Save The Sand Programme

The Save the Sand Programme (SSP) promoted the practices of Integrated Catchment Management and Land Care in South Africa, using the Sand River Catchment as a test case. The objective was to address the rehabilitation of the Sand River and its tributaries in a holistic manner through effective and integrated catchment management.

The main themes of our National Water Act (1998) namely sustainability, equity and efficiency and the management of water on a catchment basis, have been adopted towards land and water management in the Sand River.

Catalysed by the 1992 drought, the SSP arose out of a precarious water security situation in the Sand River Catchment. A detailed feasibility study revealed that many of the problems could be ascribed to inappropriate and unsustainable land and water-use practices. The impacts were widely felt by downstream users and notably, by the rural poor. These problems highlighted the need for a new approach that makes clear the links between land and water.

A simplistic technical orientation to water management is naïve and has been shown to be ineffectual in the Sand River Catchment. Innovative technologies or engineering strategies cannot be implemented in a socio-cultural vacuum. The SSP has had to grapple with many fragmented and failed attempts at ‘improving’ water services and water resource management. One of the key contributing factors appears to be the exclusion of people involvement in the innovations.

Although a fair percentage of stakeholders residing in the Sand River Catchment accept the importance of consultation, there are others who do not.

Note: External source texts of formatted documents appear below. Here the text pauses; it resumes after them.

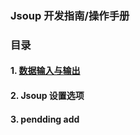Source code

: ### Jsoup 开发指南/操作手册

### 目录

#### 1. [数据输入与输出](/org/guideline/sections01/README.md)
#### 2. Jsoup 设置选项
#### 3. pendding add
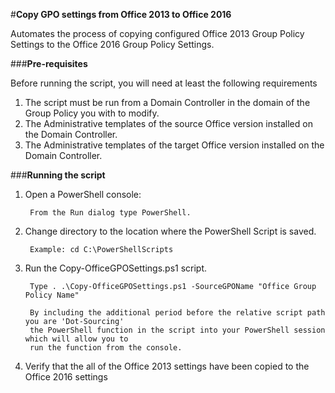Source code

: #**Copy GPO settings from Office 2013 to Office 2016**

Automates the process of copying configured Office 2013 Group Policy Settings to the Office 2016 Group Policy Settings. 

###**Pre-requisites**

Before running the script, you will need at least the following requirements

1. The script must be run from a Domain Controller in the domain of the Group Policy you with to modify.
2. The Administrative templates of the source Office version installed on the Domain Controller.
2. The Administrative templates of the target Office version installed on the Domain Controller.

###**Running the script**

1. Open a PowerShell console:

		From the Run dialog type PowerShell.
	
2. Change directory to the location where the PowerShell Script is saved.

		Example: cd C:\PowerShellScripts
	
3. Run the Copy-OfficeGPOSettings.ps1 script.

		Type . .\Copy-OfficeGPOSettings.ps1 -SourceGPOName "Office Group Policy Name"

		By including the additional period before the relative script path you are 'Dot-Sourcing' 
		the PowerShell function in the script into your PowerShell session which will allow you to 
		run the function from the console.

4. Verify that the all of the Office 2013 settings have been copied to the Office 2016 settings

This may be for a number of reasons ranging from political affiliation to financial benefit. That water related problems in the catchment are part of a set of wider socio, political, economic and biophysical factors is not widely accepted, with the consequences that the SSP has allocated considerable time, effort and financial resources to raising awareness of interrelatedness of some of the issues at hand.

An integrated orientation requires the cooperation and participation of the various stakeholders, decision makers and residents of the catchment in various levels of water resource management. Certainly not all aspects of the water management process requires that ALL stakeholders are actively involved but it is important that they understand the underlying concepts in order engage with the discussions and debates affecting their daily lives. Improved lines of communication, shared concepts and understanding and improved systems of involving stakeholders in participatory water resource management process are the biggest challenges facing an integrated catchment initiative such as the SSP.